Federalism Doesn’t Mean That States Can Do Whatever They Want

Cato and the Constitutional Accountability Center have filed another amicus brief in a marriage case, this one challenging Louisiana’s restriction of marriage licenses to opposite-sex couples and its non-recognition of out-of-state same-sex marriages. Filed in the U.S. Court of Appeals for the Fifth Circuit—where last month we filed in a case out of Texas—this is an appeal from the only ruling to uphold a state marriage law since the Supreme Court’s decision in United States v. Windsor struck down part of the Defense of Marriage Act. (A federal judge in Puerto Rico also recently upheld that commonwealth’s law.)

Our previous briefs, including in that Texas case and also regarding the marriage laws of Oklahoma, Utah, Virginia, Michigan, Tennessee, Kentucky, Indiana, and Wisconsin in the TenthFourth, Sixth, and Seventh Circuits, respectively, focused on the original public meaning of the Fourteenth Amendment’s Equal Protection Clause and its guarantee of “equality under law” for all. Here, however, we focus on federalism, democracy, and why states shouldn’t automatically get judicial deference when they pass legislation.

That is, the Fourteenth Amendment significantly reworked the constitutional order such that the U.S. Constitution now protects individual liberty against state infringement (which wasn’t the case before the Civil War). When the district court held that Louisiana was free to deny loving, committed same-sex couples the freedom to marry because the state “has a legitimate interest … for addressing the meaning of marriage through the democratic process,” it empowered the people of the states to use the democratic process to oppress disfavored minorities and thus overturned the constitutional order we’ve had since 1868.

Since the ratification of the Reconstruction-Era amendments, the Constitution has required states to respect fundamental constitutional principles, curtailing the power of majorities to violate individual rights. Consistent with these first principles, the Supreme Court has repeatedly recognized that constitutional guarantees that protect the individual from abuse by the government cannot be left to the democratic process.  As it said in the foundational case of West Virginia v. Barnette (1943), “[o]ne’s right to life, liberty, and property, to free speech, a free press, freedom of worship and assembly, and other fundamental rights may not be submitted to vote; they depend on the outcome of no elections.” The right to equal protection of the laws similarly trumps majoritarian rule. Indeed, if majority approval were enough to make state-sponsored discrimination constitutional, the Fourteenth Amendment would be a dead letter.

Nobody doubts, as the district court recognized—and as Cato is the first to trumpet—that federalism is a “vibrant and essential component of our nation’s constitutional structure.” Federalism “is more than an exercise in setting boundaries between different institutions of government for their own integrity,” wrote Justice Anthony Kennedy in his unanimous opinion in Bond v. United States just three years ago. But state sovereignty “is not an end in itself: Rather, federalism secures to citizens the liberties that derive from the diffusion of sovereign power.”  

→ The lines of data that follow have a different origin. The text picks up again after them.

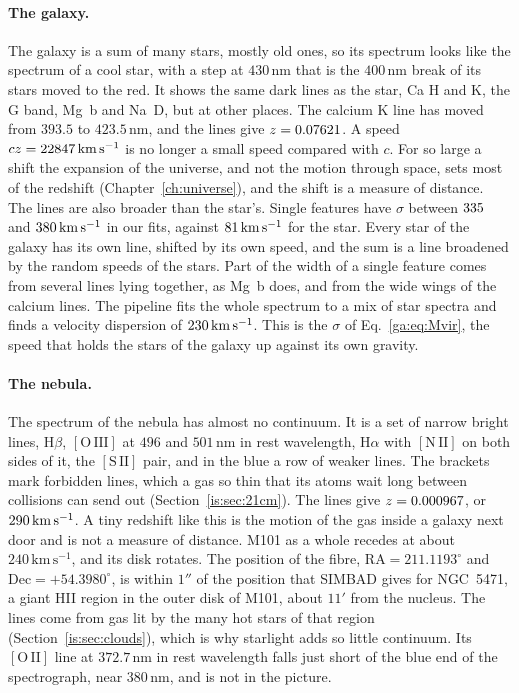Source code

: \paragraph{The galaxy.} The galaxy is a sum of many stars, mostly old ones, so its spectrum looks like the spectrum of a cool star, with a step at $430\,\mathrm{nm}$ that is the $400\,\mathrm{nm}$ break of its stars moved to the red. It shows the same dark lines as the star, Ca H and K, the G band, Mg~b and Na~D, but at other places. The calcium K line has moved from $393.5$ to $423.5\,\mathrm{nm}$, and the lines give $z=0.07621$. A speed $cz=22847\,\mathrm{km\,s^{-1}}$ is no longer a small speed compared with $c$. For so large a shift the expansion of the universe, and not the motion through space, sets most of the redshift (Chapter~\ref{ch:universe}), and the shift is a measure of distance. The lines are also broader than the star's. Single features have $\sigma$ between $335$ and $380\,\mathrm{km\,s^{-1}}$ in our fits, against $81\,\mathrm{km\,s^{-1}}$ for the star. Every star of the galaxy has its own line, shifted by its own speed, and the sum is a line broadened by the random speeds of the stars. Part of the width of a single feature comes from several lines lying together, as Mg~b does, and from the wide wings of the calcium lines. The pipeline fits the whole spectrum to a mix of star spectra and finds a velocity dispersion of $230\,\mathrm{km\,s^{-1}}$. This is the $\sigma$ of Eq.~\eqref{ga:eq:Mvir}, the speed that holds the stars of the galaxy up against its own gravity.

\paragraph{The nebula.} The spectrum of the nebula has almost no continuum. It is a set of narrow bright lines, $\mathrm H\beta$, $\mathrm{[O\,III]}$ at $496$ and $501\,\mathrm{nm}$ in rest wavelength, $\mathrm H\alpha$ with $\mathrm{[N\,II]}$ on both sides of it, the $\mathrm{[S\,II]}$ pair, and in the blue a row of weaker lines. The brackets mark forbidden lines, which a gas so thin that its atoms wait long between collisions can send out (Section~\ref{is:sec:21cm}). The lines give $z=0.000967$, or $290\,\mathrm{km\,s^{-1}}$. A tiny redshift like this is the motion of the gas inside a galaxy next door and is not a measure of distance. M101 as a whole recedes at about $240\,\mathrm{km\,s^{-1}}$, and its disk rotates. The position of the fibre, $\mathrm{RA}=211.1193^\circ$ and $\mathrm{Dec}=+54.3980^\circ$, is within $1''$ of the position that SIMBAD gives for NGC~5471, a giant HII region in the outer disk of M101, about $11'$ from the nucleus. The lines come from gas lit by the many hot stars of that region (Section~\ref{is:sec:clouds}), which is why starlight adds so little continuum. Its $\mathrm{[O\,II]}$ line at $372.7\,\mathrm{nm}$ in rest wavelength falls just short of the blue end of the spectrograph, near $380\,\mathrm{nm}$, and is not in the picture.

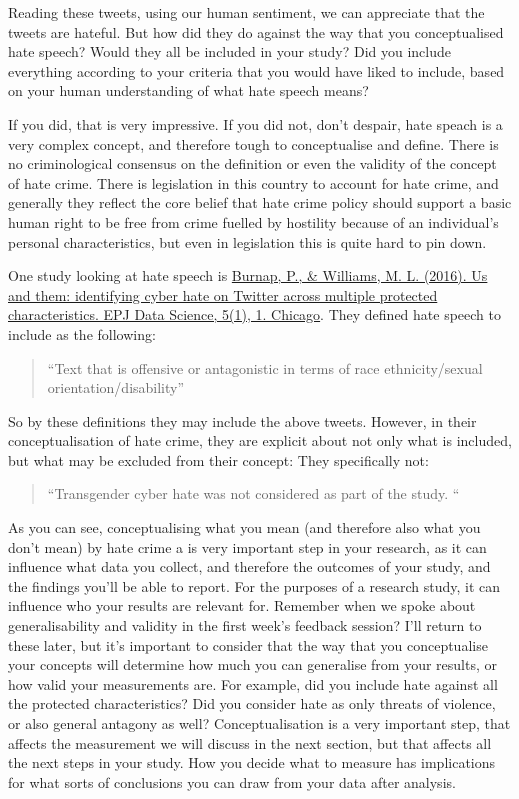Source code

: \documentclass[]{book}
\theoremstyle{definition}
\theoremstyle{definition}
\theoremstyle{definition}
\theoremstyle{remark}
\begin{document}
Reading these tweets, using our human sentiment, we can appreciate that
the tweets are hateful. But how did they do against the way that you
conceptualised hate speech? Would they all be included in your study?
Did you include everything according to your criteria that you would
have liked to include, based on your human understanding of what hate
speech means?

If you did, that is very impressive. If you did not, don't despair, hate
speach is a very complex concept, and therefore tough to conceptualise
and define. There is no criminological consensus on the definition or
even the validity of the concept of hate crime. There is legislation in
this country to account for hate crime, and generally they reflect the
core belief that hate crime policy should support a basic human right to
be free from crime fuelled by hostility because of an individual's
personal characteristics, but even in legislation this is quite hard to
pin down.

One study looking at hate speech is
\href{https://epjdatascience.springeropen.com/articles/10.1140/epjds/s13688-016-0072-6}{Burnap,
P., \& Williams, M. L. (2016). Us and them: identifying cyber hate on
Twitter across multiple protected characteristics. EPJ Data Science,
5(1), 1. Chicago}. They defined hate speech to include as the following:

\begin{quote}
``Text that is offensive or antagonistic in terms of race
ethnicity/sexual orientation/disability''
\end{quote}

So by these definitions they may include the above tweets. However, in
their conceptualisation of hate crime, they are explicit about not only
what is included, but what may be excluded from their concept: They
specifically not:

\begin{quote}
``Transgender cyber hate was not considered as part of the study. ``
\end{quote}

As you can see, conceptualising what you mean (and therefore also what
you don't mean) by hate crime a is very important step in your research,
as it can influence what data you collect, and therefore the outcomes of
your study, and the findings you'll be able to report. For the purposes
of a research study, it can influence who your results are relevant for.
Remember when we spoke about generalisability and validity in the first
week's feedback session? I'll return to these later, but it's important
to consider that the way that you conceptualise your concepts will
determine how much you can generalise from your results, or how valid
your measurements are. For example, did you include hate against all the
protected characteristics? Did you consider hate as only threats of
violence, or also general antagony as well? Conceptualisation is a very
important step, that affects the measurement we will discuss in the next
section, but that affects all the next steps in your study. How you
decide what to measure has implications for what sorts of conclusions
you can draw from your data after analysis.
\end{document}
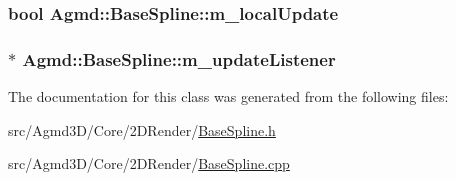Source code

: \hypertarget{class_agmd_1_1_base_spline_a4b377a62d53901ea44ee613028d12f51}{
\subsubsection[{m\+\_\+local\+Update}]{\setlength{\rightskip}{0pt plus 5cm}bool Agmd\+::\+Base\+Spline\+::m\+\_\+local\+Update\hspace{0.3cm}{\ttfamily [protected]}}}\label{class_agmd_1_1_base_spline_a4b377a62d53901ea44ee613028d12f51}
\hypertarget{class_agmd_1_1_base_spline_a653646442f440a75f92d8913264e429c}{
\subsubsection[{m\+\_\+update\+Listener}]{$\ast$ Agmd\+::\+Base\+Spline\+::m\+\_\+update\+Listener\hspace{0.3cm}{\ttfamily [protected]}}}\label{class_agmd_1_1_base_spline_a653646442f440a75f92d8913264e429c}


The documentation for this class was generated from the following files\+:\begin{DoxyCompactItemize}
\item 
src/\+Agmd3\+D/\+Core/2\+D\+Render/\hyperlink{_base_spline_8h}{Base\+Spline.\+h}\item 
src/\+Agmd3\+D/\+Core/2\+D\+Render/\hyperlink{_base_spline_8cpp}{Base\+Spline.\+cpp}\end{DoxyCompactItemize}
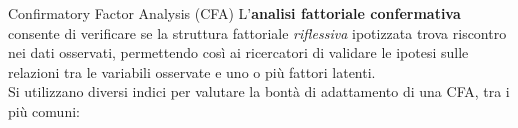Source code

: \documentclass{beamer}
\begin{document}
\begin{frame}{Confirmatory Factor Analysis (CFA)}
    L'\textbf{analisi fattoriale confermativa} consente di verificare se la struttura fattoriale \textit{riflessiva} ipotizzata trova riscontro nei dati osservati, permettendo così ai ricercatori di validare le ipotesi sulle relazioni tra le variabili osservate e uno o più fattori latenti.\\
    \pause
    \vspace{1em}
    Si utilizzano diversi indici per valutare la bontà di adattamento di una CFA, tra i più comuni: \\
    \vspace{0.5em}
\end{frame}
\end{document}
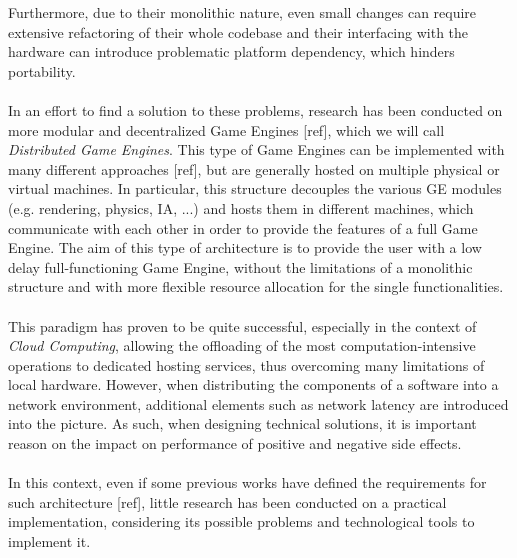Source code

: Furthermore, due to their monolithic nature, even small changes can require extensive refactoring of their whole codebase and their interfacing with the hardware can introduce problematic platform dependency, which hinders portability. \\ \\
In an effort to find a solution to these problems, research has been conducted on more modular and decentralized Game Engines [ref], which we will call \textit{Distributed Game Engines}. This type of Game Engines can be implemented with many different approaches [ref], but are generally hosted on multiple physical or virtual machines. In particular, this structure decouples the various GE modules (e.g. rendering, physics, IA, ...) and hosts them in different machines, which communicate with each other in order to provide the features of a full Game Engine. The aim of this type of architecture is to provide the user with a low delay full-functioning Game Engine, without the limitations of a monolithic structure and with more flexible resource allocation for the single functionalities. \\ \\
This paradigm has proven to be quite successful, especially in the context of \textit{Cloud Computing}, allowing the offloading of the most computation-intensive operations to dedicated hosting services, thus overcoming many limitations of local hardware. However, when distributing the components of a software into a network environment, additional elements such as network latency are introduced into the picture. As such, when designing technical solutions, it is important reason on the impact on performance of positive and negative side effects. \\ \\
In this context, even if some previous works have defined the requirements for such architecture [ref], little research has been conducted on a practical implementation, considering its possible problems and technological tools to implement it.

In other words, where constitutional limits apply, state prerogatives necessarily end. As a long line of Supreme Court precedent makes clear, even when states act in an indisputably state sphere, they can’t use the democratic process to write inequality into law and deny to some people core aspects of liberty.

Instead of applying these well-established constitutional precepts, the district court deferred to the outcome of the “democratic process,” suggesting that any other result would be to “read personal preference[s] into the Constitution.” But there’s no “marriage exception” to the Fourteenth Amendment. Equal rights under law is not a policy preference; it’s a constitutional mandate. By allowing the people of Louisiana to impose a class-based badge of inferiority on committed same-sex couples and their children, the district court misapprehended the Fourteenth Amendment’s guarantee of equal protection—which protects all persons from state-sponsored discrimination, including the plaintiffs in this case and all gay men and lesbians who wish to exercise their right to marry—and disregarded vital principles of constitutional supremacy.  

The Fifth Circuit will hear argument in Robicheaux v. Caldwell later this year.